Seasoned nonprofit lender Raymond Lanza-Weil heads VCLF’s business programs team

Raymond Lanza-Weil has joined the Vermont Community Loan Fund (VCLF), a nonprofit, mission-driven alternative lender and Community Development Financial Institution (CDFI), as Director of Business Programs. Lanza-Weil comes to the Loan Fund with extensive experience in both the nonprofit and commercial lending sectors.

Getting his start underwriting consumer loans at a community bank in California, Lanza-Weil spent a decade underwriting business loans for US Bank in Portland, Oregon before transitioning to nonprofits.

Lanza-Weil says he knew little about CDFIs when a colleague introduced the subject.

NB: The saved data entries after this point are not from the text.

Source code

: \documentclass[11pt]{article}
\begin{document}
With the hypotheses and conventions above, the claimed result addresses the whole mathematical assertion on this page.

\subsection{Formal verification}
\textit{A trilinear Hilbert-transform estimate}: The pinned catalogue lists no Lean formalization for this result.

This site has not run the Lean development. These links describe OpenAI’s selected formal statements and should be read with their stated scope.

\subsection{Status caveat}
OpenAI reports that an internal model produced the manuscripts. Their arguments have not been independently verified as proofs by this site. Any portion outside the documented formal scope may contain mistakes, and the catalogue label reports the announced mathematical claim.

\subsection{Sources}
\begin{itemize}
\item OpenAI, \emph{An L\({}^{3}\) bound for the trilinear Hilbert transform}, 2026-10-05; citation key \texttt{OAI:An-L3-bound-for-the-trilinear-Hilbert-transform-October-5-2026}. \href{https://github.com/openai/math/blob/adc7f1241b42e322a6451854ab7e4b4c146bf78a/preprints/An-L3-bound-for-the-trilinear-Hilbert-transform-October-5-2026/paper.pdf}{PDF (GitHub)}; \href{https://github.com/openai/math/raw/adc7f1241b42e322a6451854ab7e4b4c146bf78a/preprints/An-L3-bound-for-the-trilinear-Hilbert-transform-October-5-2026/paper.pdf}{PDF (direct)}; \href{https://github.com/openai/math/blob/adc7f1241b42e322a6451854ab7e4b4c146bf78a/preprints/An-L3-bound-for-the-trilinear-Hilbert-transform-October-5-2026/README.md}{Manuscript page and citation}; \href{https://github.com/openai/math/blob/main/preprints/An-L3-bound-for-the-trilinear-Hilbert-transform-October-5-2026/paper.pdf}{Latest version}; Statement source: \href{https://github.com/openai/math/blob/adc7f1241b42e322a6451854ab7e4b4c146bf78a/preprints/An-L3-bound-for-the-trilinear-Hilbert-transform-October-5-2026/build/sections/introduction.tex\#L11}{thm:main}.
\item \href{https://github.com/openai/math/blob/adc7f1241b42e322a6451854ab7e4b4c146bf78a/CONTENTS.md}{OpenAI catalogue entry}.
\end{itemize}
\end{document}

The Cascadia Revolving Fund, a highly-respected CDFI, was expanding its presence from Seattle into nearby Portland, Oregon.

“I realized I wanted to do something that would more directly benefit people,” he recalls. Lanza-Weil signed on with Cascadia as Manager of its Oregon operation, opening the new Portland office, and helping build the businesses of its borrowers. At Cascadia, he worked with borrowers like Glass Alchemy, a start-up wholesale art glass manufacturer in 2000 that received the SBA’s Small Business Person of the Year award for Oregon in 2008. Today, the organization’s management has transitioned to the next generation and they’re still thriving.

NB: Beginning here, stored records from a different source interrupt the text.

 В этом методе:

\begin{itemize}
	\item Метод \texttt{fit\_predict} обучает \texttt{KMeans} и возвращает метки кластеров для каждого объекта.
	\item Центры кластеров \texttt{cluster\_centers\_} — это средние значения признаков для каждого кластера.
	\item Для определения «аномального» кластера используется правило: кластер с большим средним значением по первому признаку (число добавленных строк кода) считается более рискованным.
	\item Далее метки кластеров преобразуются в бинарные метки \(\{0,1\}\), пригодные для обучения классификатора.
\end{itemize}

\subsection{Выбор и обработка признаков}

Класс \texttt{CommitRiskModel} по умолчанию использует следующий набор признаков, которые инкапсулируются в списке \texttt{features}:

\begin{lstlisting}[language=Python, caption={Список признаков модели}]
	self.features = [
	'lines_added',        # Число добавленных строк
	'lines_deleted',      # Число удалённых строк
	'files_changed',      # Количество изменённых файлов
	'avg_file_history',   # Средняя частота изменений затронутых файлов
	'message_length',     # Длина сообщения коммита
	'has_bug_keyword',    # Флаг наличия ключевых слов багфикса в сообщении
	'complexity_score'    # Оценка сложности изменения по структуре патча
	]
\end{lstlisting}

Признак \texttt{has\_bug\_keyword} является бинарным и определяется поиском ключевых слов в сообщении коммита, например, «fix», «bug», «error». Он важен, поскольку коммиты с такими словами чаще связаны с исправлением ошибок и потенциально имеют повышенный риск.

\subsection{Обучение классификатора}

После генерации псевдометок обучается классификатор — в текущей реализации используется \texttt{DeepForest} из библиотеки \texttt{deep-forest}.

He followed up with a management position at a State of Maryland government loan program and then worked at the CDFI national trade organization, Opportunity Finance Network, as a senior analyst at its spin-off evaluation agency CARS (now Aeris). While at CARS, Lanza-Weil was assigned to audit VCLF for its mission and financial performance, issuing a report to existing and prospective borrowers.

“I kept my finger on the pulse of CDFIs,” says Lanza-Weil, adding that he’d hoped to return to a position exactly like the one he’s now filled. “At a bank, I wasn’t close enough to impact. I was sitting on the other side of the table, helping borrowers. I’d rather be on the same side of the table – which I am, at VCLF,” he says. He’ll split his time between VCLF’s Montpelier office and southern Vermont.

Lanza- Weil and his wife Carmela live just across the Vermont state line in Massachusetts with their distinguished black lab mix, Pancho Contreras (pictured). They have two grown daughters, one son-in-law and a new baby grandson, Isaac.

The Vermont Community Loan Fund (VCLF) is a flexible, creative, mission-driven lender that creates opportunities leading to healthy communities and financial stability for all Vermonters. They lend to local businesses, community organizations & nonprofits, early care & education programs and developers of affordable housing who can’t access the capital they need from traditional lenders. Since 1987, VCLF has lent over $90 million to create or preserve jobs for 5,200 Vermonters, build or rehabilitate affordable homes for 4,000 Vermonters, seniors and families, create or preserve quality care for 3,700 children and their families and support community organizations providing essential services to hundreds of thousands of Vermonters.